Salah satu
ahli yang memberikan sumbangan pikiran dalam teori belajar adalah William Artur
Brownell dilahirkan tanggal 19 mei 1895 dan wafat pada tanggal 24 mei 1977,
yang mendedikasikan hidupnya dalam dunia pendidikan. Brownell (1935) “…he
characterized his point of view as the “meaning theory.” In developing it, he
laid the foundation for the emergence of the “new mathematics.” He showed that
understanding, not sheer repetition, is the basis for children's mathematical
learning…” pada penelitiannya mengenai pembelajaran anak khususnya pada
aritmetika mengemukakan belajar matematika harus merupakan belajar bermakna dan
belajar pengertian atau yang dikenal dengan Meaning Theory (teori bermakna) dan
dalam perkembangannya ia meletakkan pondasi munculnya matematika baru. Jika
dilihat dari teorinya ini sesuai dengan teori belajar-mengajar Gestalt yang
muncul pada pertengahan tahun 1930. Dimana menurut teori Gestalt, latihan
hafalan atau yang dikenal dengan sebutan drill adalah sangat penting dalam
kegiatan pengajaran. Cara drill diberikan setelah tertanam pengertian.
Khusus
dalam hubungan pembelajaran matematika di SD, Meaning Theory (teori makna) yang diperkenalkan oleh Brownel merupakan
alternatif dari Drill Theory (teori latihan hafal/ulangan).
Teori
Drill dalam pengajaran matematika berdasarkan kepada teori belajar asosiasi
yang lebih dikenal dengan sebutan teori belajar stimulus respon yang
dikembangkan oleh Edward L. Thorndike (1874-1949). Teori belajar ini menyatakan
bahwa pada hakikatnya belajar merupakan proses pembentukan hubungan antara
stimulus dan respons. Menurut hukum ini belajar akan lebih berhasil bila respon siswa terhadap
suatu stimulus segera diikuti rasa senang atau kepuasan. Rasa senang atau puas ini bisa timbul sebagai
akibat siswa mendapat pujian atau ganjaran sehingga ia merasa puas karena
sukses yang diraihnya dan sebagai akibatnya akan mengantarkan dirinya ke
jenjang kesuksesan berikutnya.
Menurut teori drill ikatan antara
stimulus (soal) dan respon (jawab) itu bisa dicapai oleh siswa dengan latihan
berupa ulangan (drill), atau dengan kata lain dengan latihan hapal atau
menghapal. Intisari pengajaran matematika menurut teori drill adalah sebagai
berikut:
a. Matematika (aritmatika) untuk tujuan
pembelajaran (belajar mengajar) dianalisis sebagai kumpulan fakta (unsur) yang
berdiri sendiri dan tidak saling berkaitan.

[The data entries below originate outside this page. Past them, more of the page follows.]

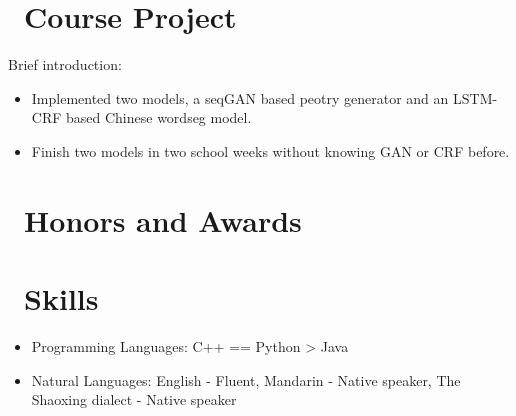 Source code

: \documentclass{resume}
\begin{document}
\section{\faUsers\ Course Project}
Brief introduction: 
\begin{itemize}
  \item Implemented two models, a seqGAN based peotry generator and an LSTM-CRF based Chinese wordseg model.
  \item Finish two models in two school weeks without knowing GAN or CRF before.
\end{itemize}

\section{\faHeartO\ Honors and Awards}

\section{\faCogs\ Skills}
\begin{itemize}[parsep=0.5ex]
  \item Programming Languages: C++ == Python > Java
  \item Natural Languages: English - Fluent, Mandarin - Native speaker, The Shaoxing dialect - Native speaker
\end{itemize}


%
%
\end{document}
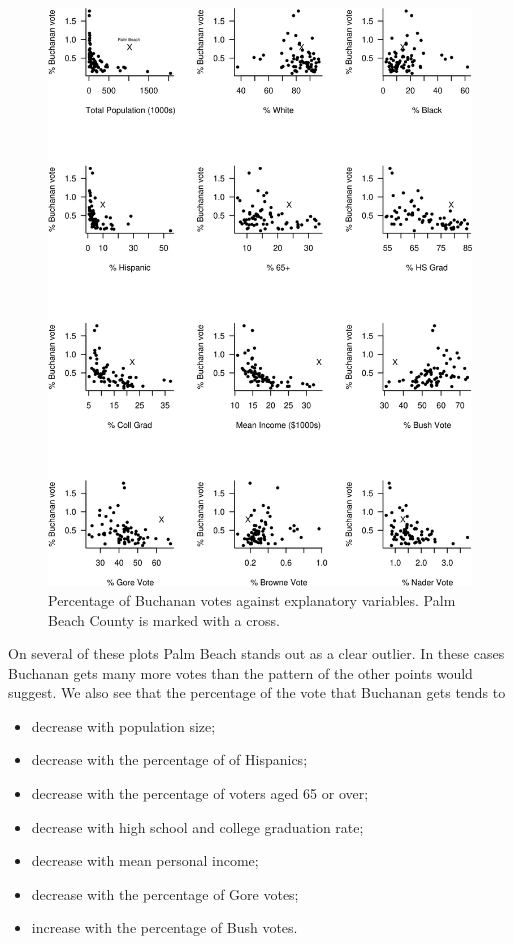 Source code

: \documentclass[
  11pt,
  british,
  openany, a4paper]{book}
\providecommand{\tightlist}{%
  \setlength{\itemsep}{0pt}\setlength{\parskip}{0pt}}
\begin{document}
\begin{figure}

{\centering \includegraphics[width=0.75\linewidth]{images/election1} 

}

\caption{ Percentage of Buchanan votes against explanatory variables.  Palm Beach County is marked with a cross.}\label{fig:election1}
\end{figure}

On several of these plots Palm Beach stands out as a clear outlier. In these cases Buchanan gets many more votes than the pattern of the other points would suggest. We also see that the percentage of the vote that Buchanan gets tends to

\begin{itemize}
\tightlist
\item
  decrease with population size;
\item
  decrease with the percentage of of Hispanics;
\item
  decrease with the percentage of voters aged 65 or over;
\item
  decrease with high school and college graduation rate;
\item
  decrease with mean personal income;
\item
  decrease with the percentage of Gore votes;
\item
  increase with the percentage of Bush votes.
\end{itemize}
\end{document}

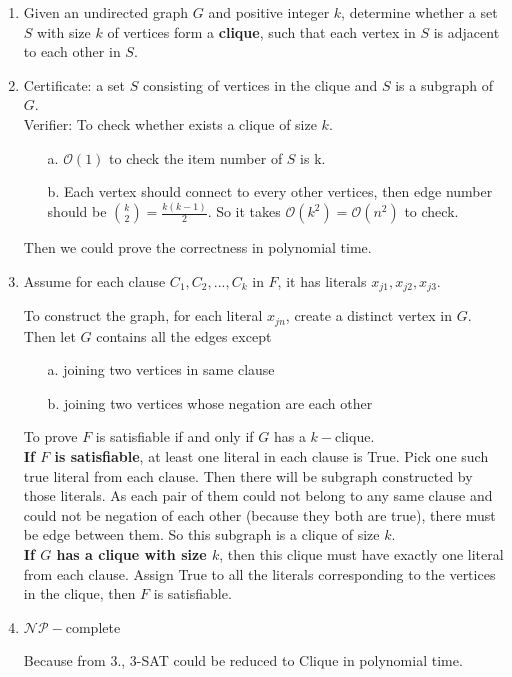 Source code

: \documentclass{assignment}
\begin{document}
        \begin{homeworkProblem}
\begin{enumerate}
\item Given an undirected graph $G$ and positive integer $k$, determine whether a set $S$ with size $k$ of vertices form a \textbf{clique}, such that each vertex in $S$ is adjacent to each other in $S$.
\item Certificate: a set $S$ consisting of vertices in the clique and $S$ is a subgraph of $G$. \\
Verifier: To check whether exists a clique of size $k$.
\begin{enumerate}
\item[a.] $\mathcal{O}(1)$ to check the item number of $S$ is k.
\item[b.] Each vertex should connect to every other vertices, then edge number should be $\displaystyle \binom{k}{2}=\frac{k(k-1)}{2} $. So it takes $\mathcal{O}(k^2)=\mathcal{O}(n^2)$ to check.  
\end{enumerate}
Then we could prove the correctness in polynomial time.

\item Assume for each clause $C_1, C_2, ... ,C_k$ in $F$, it has literals $x_{j1},x_{j2}, x_{j3}$. 

To construct the graph, for each literal $x_{jn}$, create a distinct vertex in $G$. Then let $G$ contains all the edges except 

\begin{enumerate}
\item[a.] joining two vertices in same clause
\item[b.] joining two vertices whose  negation are each other
\end{enumerate}
To prove $F$ is satisfiable if and only if $G$ has a $k-$clique.   \\ 
\textbf{If $F$ is satisfiable}, at least one literal in each clause is True. Pick one such true literal from each clause. Then there will be subgraph constructed by those literals. As each pair of them could not belong to any same clause and could not be negation of each other (because they both are true), there must be edge between them. So this subgraph is a clique of size $k$.\\
\textbf{If $G$ has a clique with size $k$}, then this clique must have exactly one literal from each clause. Assign  True to all the literals corresponding to the vertices in the clique, then  $F$ is satisfiable.
 
\item $\mathcal{NP}-$complete

Because from 3., 3-SAT could be reduced to Clique in polynomial time.

\end{enumerate}

             \end{homeworkProblem}              
              
\end{document}

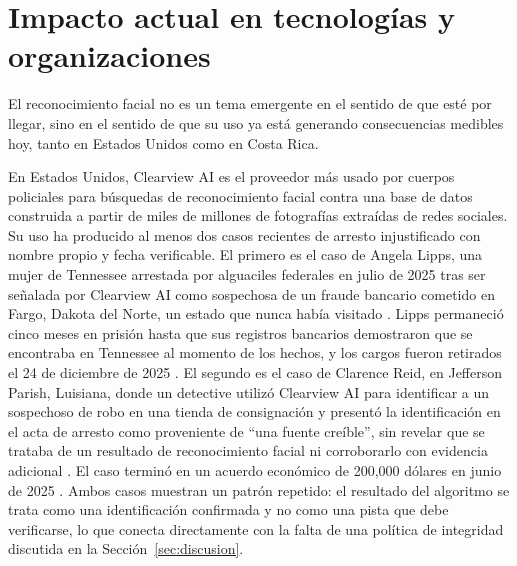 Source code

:%
\section{Impacto actual en tecnologías y organizaciones}
\label{sec:impacto}

El reconocimiento facial no es un tema emergente en el sentido de que
esté por llegar, sino en el sentido de que su uso ya está generando
consecuencias medibles hoy, tanto en Estados Unidos como en Costa
Rica.

En Estados Unidos, Clearview AI es el proveedor más usado por
cuerpos policiales para búsquedas de reconocimiento facial contra una
base de datos construida a partir de miles de millones de fotografías
extraídas de redes sociales. Su uso ha producido al menos dos casos
recientes de arresto injustificado con nombre propio y fecha
verificable. El primero es el caso de Angela Lipps, una mujer
de Tennessee arrestada por alguaciles federales en julio de 2025 tras
ser señalada por Clearview AI como sospechosa de un fraude bancario
cometido en Fargo, Dakota del Norte, un estado que nunca había
visitado \cite{cnn_lipps_2026}. Lipps permaneció cinco meses en
prisión hasta que sus registros bancarios demostraron que se
encontraba en Tennessee al momento de los hechos, y los cargos fueron
retirados el 24 de diciembre de 2025 \cite{cnn_lipps_2026}. El segundo
es el caso de Clarence Reid, en Jefferson Parish, Luisiana,
donde un detective utilizó Clearview AI para identificar a un
sospechoso de robo en una tienda de consignación y presentó la
identificación en el acta de arresto como proveniente de ``una fuente
creíble'', sin revelar que se trataba de un resultado de
reconocimiento facial ni corroborarlo con evidencia adicional
\cite{biometricupdate_reid_2025}. El caso terminó en un acuerdo
económico de 200{,}000 dólares en junio de 2025
\cite{biometricupdate_reid_2025}. Ambos casos muestran un patrón
repetido: el resultado del algoritmo se trata como una identificación
confirmada y no como una pista que debe verificarse, lo que conecta
directamente con la falta de una política de integridad discutida en
la Sección~\ref{sec:discusion}.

b. Anak diharuskan untuk menguasai
unsur-unsur yang banyak sekali tanpa diperhatikan pengertiannya.
c. Anak mempelajari unsur-unsur dalam
bentuk seperti yang akan digunakan nanti pada kesempatan lain.
d. Anak akan mencapai tujuan ini secara
efektif dan efisien dengan melalui pengulangan atau drill.
Brownell mengemukakan ada tiga keberatan utama berkenaan dengan teori drill pada
pengajaran matematika.
a.
Teori
drill memberikan tugas yang harus dipelajari siswa yang hampir tidak mungkin
dicapai. Menurut hasil penelitian menunjukkan anak yang tahu 3 + 6 = 9 ternyata
tidak tahu dengan baik, bahwa 6 + 3 = 9. Penelitian lain menunjukkan bahwa
penguasaan 3 + 6 = 9 tidak menjamin dikuasainya 13 + 6 = 19, 23 + 6 = 29 atau
43 + 6 = 49, dan sebagainya.
b. Keberatan yang lainnya berkaitan
dengan reaksi yang dihasilkan oleh drill. Pada saat guru memberikan drill pada
keterampilan aritmetika, ia berasumsi bahwa murid akan berlatih sebagai reaksi
dari yang telah ditentukan. Misalkan pada waktu guru memberi tugas 4 + 2 = 6
dan 9 – 5 = 4, ia mengharap semua siswa akan dengan diam berfikir atau
mengucapkan dengan keras, 4 dan 2 sama dengan 6, 9 dikurangi 5 sama dengan 4. Guru percaya
dengan sering mengulanginya akhirnya siswa selalu menjawab 6 dan 4 untuk ke dua
tugas tersebut. Kemudian melalui penelitian diketahui bahwa hanya 40% dari
siswa yang dapat menjawab dengan benar berdasarkan ingatannya. Kegiatan ini
menunjukkan bahwa drill tidak menghasilkan respons otomatis untuk siswa-siswa
di kelas 1 dan kelas 2 SD, padahal tugas dan beban belajar mereka relatif lebih
sedikit bila dibandingkan dengan kelas-kelas yang lebih atas.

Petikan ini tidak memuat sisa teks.